Super v. Armstrong

404 N.E.2d 1008, 83 Ill. App. 3d 1062, 39 Ill. Dec. 417, 1980 Ill. App. LEXIS 2827
CourtAppellate Court of Illinois
DecidedMay 5, 1980
Docket79-781
StatusPublished
Cited by16 cases

This text of 404 N.E.2d 1008 (Super v. Armstrong) is published on Counsel Stack Legal Research, covering Appellate Court of Illinois primary law. Counsel Stack provides free access to over 12 million legal documents including statutes, case law, regulations, and constitutions.

Bluebook
Super v. Armstrong, 404 N.E.2d 1008, 83 Ill. App. 3d 1062, 39 Ill. Dec. 417, 1980 Ill. App. LEXIS 2827 (Ill. Ct. App. 1980).

Opinion

Mr. JUSTICE STOUDER

delivered the opinion of the court:

The parties to this appeal were divorced on September 10, 1971, pursuant to a decree entered under the provisions of the then existing divorce act (111. Rev. Stat. 1971, ch. 40, par. 1 et seq.). This decree was entered in case number 71-8-1106D. The case number is given to help simplify the subsequent chain of events, which tends to be obfuscated both by the number of post-decree petitions, modifications and orders and by the relevance .of a related case bearing the number 74-F-891.

As a part of the divorce decree, the respondent, Donald D. Armstrong, was ordered to pay the petitioner, Anna B. Super, $40 per week child support for the couple’s five minor children.

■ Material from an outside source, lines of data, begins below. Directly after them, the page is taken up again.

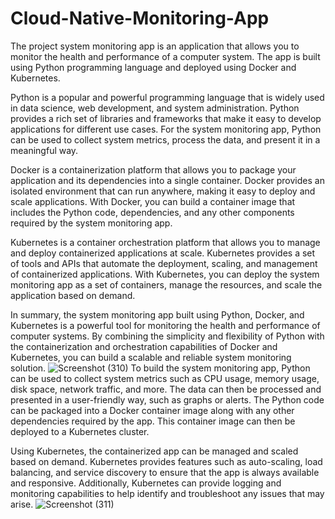 # Cloud-Native-Monitoring-App
The project system monitoring app is an application that allows you to monitor the health and performance of a computer system. The app is built using Python programming language and deployed using Docker and Kubernetes.

Python is a popular and powerful programming language that is widely used in data science, web development, and system administration. Python provides a rich set of libraries and frameworks that make it easy to develop applications for different use cases. For the system monitoring app, Python can be used to collect system metrics, process the data, and present it in a meaningful way.

Docker is a containerization platform that allows you to package your application and its dependencies into a single container. Docker provides an isolated environment that can run anywhere, making it easy to deploy and scale applications. With Docker, you can build a container image that includes the Python code, dependencies, and any other components required by the system monitoring app.

Kubernetes is a container orchestration platform that allows you to manage and deploy containerized applications at scale. Kubernetes provides a set of tools and APIs that automate the deployment, scaling, and management of containerized applications. With Kubernetes, you can deploy the system monitoring app as a set of containers, manage the resources, and scale the application based on demand.

In summary, the system monitoring app built using Python, Docker, and Kubernetes is a powerful tool for monitoring the health and performance of computer systems. By combining the simplicity and flexibility of Python with the containerization and orchestration capabilities of Docker and Kubernetes, you can build a scalable and reliable system monitoring solution.
![Screenshot (310)](https://user-images.githubusercontent.com/73397818/232230596-0ace351c-90dd-4fcc-a1f7-abc45030c978.png)
To build the system monitoring app, Python can be used to collect system metrics such as CPU usage, memory usage, disk space, network traffic, and more. The data can then be processed and presented in a user-friendly way, such as graphs or alerts. The Python code can be packaged into a Docker container image along with any other dependencies required by the app. This container image can then be deployed to a Kubernetes cluster.

Using Kubernetes, the containerized app can be managed and scaled based on demand. Kubernetes provides features such as auto-scaling, load balancing, and service discovery to ensure that the app is always available and responsive. Additionally, Kubernetes can provide logging and monitoring capabilities to help identify and troubleshoot any issues that may arise.
![Screenshot (311)](https://user-images.githubusercontent.com/73397818/232230679-efbc940a-e749-4fad-95e5-c9f8512c24ef.png)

Subsequently, modifications to the support order in case number 71-8-1106D were made as follows: $50 per week by order entered June 12, 1972, and $20 per week by order entered October 25, 1977.

On October 5, 1974, pursuant to a complaint filed by the State’s Attorney of La Salle County under the provisions of the Revised Uniform Reciprocal Enforcement of Support Act (111. Rev. Stat. 1975, ch. 68, par. 101 et seq.), the husband was ordered to pay child support in the amount of $40 per week. This order was entered in case number 74-F-891.

At a hearing held on February 16, 1977, a rule to show cause filed in case number 74-F-891 was dismissed, and the amount of child-support arrearage was determined to be zero. During the same hearing, the respondent was ordered to pay child support in the amount of $30 per week.

On November 28, 1978 a petition for rule to show cause was filed in case number 71-8-1108Ü, alleging that the sum of $5,280 was due in child-support arrearages. Following a series of continuances, a hearing was held on the petition for rule to show cause on February 16, 1979. At that time, the matter was taken under advisement by the trial judge.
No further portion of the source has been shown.